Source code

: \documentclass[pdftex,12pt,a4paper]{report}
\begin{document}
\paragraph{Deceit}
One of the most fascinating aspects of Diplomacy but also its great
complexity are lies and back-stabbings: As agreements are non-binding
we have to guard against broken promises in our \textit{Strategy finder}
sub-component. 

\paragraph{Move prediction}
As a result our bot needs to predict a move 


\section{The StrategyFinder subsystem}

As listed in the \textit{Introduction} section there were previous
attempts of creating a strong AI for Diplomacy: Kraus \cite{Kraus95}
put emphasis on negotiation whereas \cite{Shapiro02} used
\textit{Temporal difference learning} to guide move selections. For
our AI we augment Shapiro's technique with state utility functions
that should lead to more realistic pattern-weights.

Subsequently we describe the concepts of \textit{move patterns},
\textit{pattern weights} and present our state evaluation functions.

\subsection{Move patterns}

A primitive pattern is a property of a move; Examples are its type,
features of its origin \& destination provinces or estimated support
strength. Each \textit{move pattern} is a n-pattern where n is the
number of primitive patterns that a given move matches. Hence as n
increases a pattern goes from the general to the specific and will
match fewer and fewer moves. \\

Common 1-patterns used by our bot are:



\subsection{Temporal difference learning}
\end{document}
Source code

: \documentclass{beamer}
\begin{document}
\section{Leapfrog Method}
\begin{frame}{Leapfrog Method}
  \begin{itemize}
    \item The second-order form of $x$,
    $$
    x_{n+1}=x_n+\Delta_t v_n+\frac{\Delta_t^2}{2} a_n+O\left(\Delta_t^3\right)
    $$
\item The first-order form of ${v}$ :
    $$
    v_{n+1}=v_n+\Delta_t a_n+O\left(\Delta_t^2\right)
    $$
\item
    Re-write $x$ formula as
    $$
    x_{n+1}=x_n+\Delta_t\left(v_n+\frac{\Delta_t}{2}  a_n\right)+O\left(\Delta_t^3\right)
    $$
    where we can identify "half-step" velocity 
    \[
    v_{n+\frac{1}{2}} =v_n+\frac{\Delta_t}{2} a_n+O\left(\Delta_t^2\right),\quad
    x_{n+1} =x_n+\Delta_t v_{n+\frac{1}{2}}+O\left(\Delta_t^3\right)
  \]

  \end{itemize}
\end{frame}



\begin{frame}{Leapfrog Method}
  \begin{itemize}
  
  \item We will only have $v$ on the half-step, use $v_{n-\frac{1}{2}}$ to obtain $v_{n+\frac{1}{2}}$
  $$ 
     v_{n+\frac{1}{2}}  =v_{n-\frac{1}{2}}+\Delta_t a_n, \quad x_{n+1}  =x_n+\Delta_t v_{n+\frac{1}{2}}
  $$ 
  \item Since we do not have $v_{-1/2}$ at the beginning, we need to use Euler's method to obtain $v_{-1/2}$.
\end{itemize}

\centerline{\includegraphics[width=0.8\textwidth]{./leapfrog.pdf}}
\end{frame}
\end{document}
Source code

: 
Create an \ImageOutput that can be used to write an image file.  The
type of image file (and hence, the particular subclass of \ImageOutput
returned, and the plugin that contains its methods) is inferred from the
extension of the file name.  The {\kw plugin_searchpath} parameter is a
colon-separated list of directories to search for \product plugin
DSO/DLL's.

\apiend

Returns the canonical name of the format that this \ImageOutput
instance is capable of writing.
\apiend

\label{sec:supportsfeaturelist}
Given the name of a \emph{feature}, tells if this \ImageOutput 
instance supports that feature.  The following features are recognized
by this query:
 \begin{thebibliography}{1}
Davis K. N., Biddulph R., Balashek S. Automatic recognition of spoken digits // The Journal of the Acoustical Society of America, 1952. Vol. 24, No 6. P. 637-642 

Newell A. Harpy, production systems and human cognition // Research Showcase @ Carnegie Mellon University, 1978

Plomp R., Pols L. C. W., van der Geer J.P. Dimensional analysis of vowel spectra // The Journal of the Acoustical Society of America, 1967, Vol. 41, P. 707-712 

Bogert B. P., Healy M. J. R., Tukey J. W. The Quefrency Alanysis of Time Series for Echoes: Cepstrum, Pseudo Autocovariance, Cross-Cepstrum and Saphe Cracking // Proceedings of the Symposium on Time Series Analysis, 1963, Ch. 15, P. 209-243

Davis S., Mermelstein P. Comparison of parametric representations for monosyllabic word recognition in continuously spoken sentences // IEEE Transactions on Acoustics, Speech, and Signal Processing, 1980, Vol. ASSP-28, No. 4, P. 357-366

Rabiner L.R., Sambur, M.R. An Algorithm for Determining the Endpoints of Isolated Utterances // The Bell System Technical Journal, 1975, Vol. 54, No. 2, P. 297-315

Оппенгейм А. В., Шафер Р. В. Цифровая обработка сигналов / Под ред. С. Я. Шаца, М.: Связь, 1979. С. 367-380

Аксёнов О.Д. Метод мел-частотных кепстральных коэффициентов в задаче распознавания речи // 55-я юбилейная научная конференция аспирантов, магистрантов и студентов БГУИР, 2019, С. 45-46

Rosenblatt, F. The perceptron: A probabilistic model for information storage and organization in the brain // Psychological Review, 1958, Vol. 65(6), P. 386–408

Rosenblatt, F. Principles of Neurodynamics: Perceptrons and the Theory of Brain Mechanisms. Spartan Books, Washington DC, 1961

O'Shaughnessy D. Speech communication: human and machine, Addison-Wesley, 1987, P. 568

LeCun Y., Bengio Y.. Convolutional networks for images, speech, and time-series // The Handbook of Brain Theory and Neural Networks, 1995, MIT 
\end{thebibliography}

══════════

### TASK TO CARRY OUT
Every line above that carries the string "Davis" should be copied.

### TASK RESPONSE
Davis K. N., Biddulph R., Balashek S. Automatic recognition of spoken digits // The Journal of the Acoustical Society of America, 1952. Vol. 24, No 6. P. 637-642 
Davis S., Mermelstein P. Comparison of parametric representations for monosyllabic word recognition in continuously spoken sentences // IEEE Transactions on Acoustics, Speech, and Signal Processing, 1980, Vol. ASSP-28, No. 4, P. 357-366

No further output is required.